Task material: Begin

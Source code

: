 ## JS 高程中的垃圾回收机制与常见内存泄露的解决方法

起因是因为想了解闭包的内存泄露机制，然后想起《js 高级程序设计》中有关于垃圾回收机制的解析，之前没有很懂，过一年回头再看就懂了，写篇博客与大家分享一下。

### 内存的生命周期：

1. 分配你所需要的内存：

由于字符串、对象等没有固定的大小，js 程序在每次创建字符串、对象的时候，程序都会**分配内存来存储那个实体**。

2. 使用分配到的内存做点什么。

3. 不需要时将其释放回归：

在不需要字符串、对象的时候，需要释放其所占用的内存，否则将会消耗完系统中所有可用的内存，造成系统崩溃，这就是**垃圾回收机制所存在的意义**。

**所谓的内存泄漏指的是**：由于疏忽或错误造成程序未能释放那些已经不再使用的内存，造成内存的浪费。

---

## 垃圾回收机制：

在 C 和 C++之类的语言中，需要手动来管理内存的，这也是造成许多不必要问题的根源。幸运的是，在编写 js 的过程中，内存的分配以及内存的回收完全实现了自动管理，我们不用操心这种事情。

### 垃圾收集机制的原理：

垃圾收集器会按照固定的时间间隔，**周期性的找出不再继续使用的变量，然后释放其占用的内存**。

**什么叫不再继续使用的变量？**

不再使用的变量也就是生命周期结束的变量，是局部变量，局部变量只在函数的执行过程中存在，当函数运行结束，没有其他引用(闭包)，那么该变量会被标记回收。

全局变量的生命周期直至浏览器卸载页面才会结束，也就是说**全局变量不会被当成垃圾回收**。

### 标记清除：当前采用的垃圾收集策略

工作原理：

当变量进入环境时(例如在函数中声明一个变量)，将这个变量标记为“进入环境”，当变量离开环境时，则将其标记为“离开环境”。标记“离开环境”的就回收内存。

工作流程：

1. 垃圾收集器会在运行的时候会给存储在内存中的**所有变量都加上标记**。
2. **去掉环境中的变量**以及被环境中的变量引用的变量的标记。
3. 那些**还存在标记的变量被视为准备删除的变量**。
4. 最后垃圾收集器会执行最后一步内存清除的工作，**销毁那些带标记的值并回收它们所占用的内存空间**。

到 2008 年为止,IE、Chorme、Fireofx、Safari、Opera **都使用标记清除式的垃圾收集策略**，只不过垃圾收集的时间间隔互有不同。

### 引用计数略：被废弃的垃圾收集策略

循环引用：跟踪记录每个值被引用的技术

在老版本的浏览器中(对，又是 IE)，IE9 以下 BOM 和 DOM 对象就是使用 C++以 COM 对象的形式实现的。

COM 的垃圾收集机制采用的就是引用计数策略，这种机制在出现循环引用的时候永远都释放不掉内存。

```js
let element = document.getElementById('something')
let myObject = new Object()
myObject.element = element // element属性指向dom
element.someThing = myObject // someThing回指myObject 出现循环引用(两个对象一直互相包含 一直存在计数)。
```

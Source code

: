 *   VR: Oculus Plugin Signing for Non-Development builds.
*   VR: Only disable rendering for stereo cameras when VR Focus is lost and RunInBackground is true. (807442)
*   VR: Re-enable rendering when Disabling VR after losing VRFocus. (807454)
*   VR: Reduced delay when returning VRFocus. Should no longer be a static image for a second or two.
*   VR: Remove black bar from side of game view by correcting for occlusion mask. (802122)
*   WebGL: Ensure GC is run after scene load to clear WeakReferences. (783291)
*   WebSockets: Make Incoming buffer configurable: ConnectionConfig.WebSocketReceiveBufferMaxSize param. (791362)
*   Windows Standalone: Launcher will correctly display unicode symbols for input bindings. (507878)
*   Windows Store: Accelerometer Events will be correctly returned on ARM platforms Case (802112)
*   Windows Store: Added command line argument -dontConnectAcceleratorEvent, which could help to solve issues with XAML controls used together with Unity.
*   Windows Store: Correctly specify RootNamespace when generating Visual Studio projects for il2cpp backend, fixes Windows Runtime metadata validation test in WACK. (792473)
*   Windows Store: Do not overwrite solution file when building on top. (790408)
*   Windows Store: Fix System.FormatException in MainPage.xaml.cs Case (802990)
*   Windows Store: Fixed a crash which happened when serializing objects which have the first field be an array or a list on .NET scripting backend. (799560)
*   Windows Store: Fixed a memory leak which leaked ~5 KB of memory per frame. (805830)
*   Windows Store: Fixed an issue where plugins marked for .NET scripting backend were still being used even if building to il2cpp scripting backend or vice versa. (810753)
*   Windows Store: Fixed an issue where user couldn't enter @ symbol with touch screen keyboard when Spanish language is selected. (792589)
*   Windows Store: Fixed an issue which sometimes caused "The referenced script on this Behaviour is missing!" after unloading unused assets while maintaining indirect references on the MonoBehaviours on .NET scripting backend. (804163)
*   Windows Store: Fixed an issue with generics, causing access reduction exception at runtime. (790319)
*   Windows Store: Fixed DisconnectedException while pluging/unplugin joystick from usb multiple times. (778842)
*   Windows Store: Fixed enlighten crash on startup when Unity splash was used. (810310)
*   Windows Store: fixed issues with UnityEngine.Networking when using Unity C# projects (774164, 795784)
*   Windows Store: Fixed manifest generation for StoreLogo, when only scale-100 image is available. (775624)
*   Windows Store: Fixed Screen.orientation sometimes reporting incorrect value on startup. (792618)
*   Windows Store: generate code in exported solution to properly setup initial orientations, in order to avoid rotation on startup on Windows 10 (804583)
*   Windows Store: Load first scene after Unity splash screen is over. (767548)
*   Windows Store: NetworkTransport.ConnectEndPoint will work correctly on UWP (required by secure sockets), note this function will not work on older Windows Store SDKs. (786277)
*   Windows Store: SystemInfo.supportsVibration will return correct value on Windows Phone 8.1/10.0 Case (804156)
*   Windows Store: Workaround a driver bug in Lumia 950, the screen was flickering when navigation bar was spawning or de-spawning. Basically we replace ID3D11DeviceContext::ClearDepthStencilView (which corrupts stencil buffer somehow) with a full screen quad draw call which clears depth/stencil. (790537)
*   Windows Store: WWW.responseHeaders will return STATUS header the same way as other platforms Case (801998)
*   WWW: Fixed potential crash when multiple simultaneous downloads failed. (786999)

Task material: End

> Exercise description
Using the listing above, show every line that includes the string "while".

> Problem solution
*   Windows Store: Fixed an issue which sometimes caused "The referenced script on this Behaviour is missing!" after unloading unused assets while maintaining indirect references on the MonoBehaviours on .NET scripting backend. (804163)
*   Windows Store: Fixed DisconnectedException while pluging/unplugin joystick from usb multiple times. (778842)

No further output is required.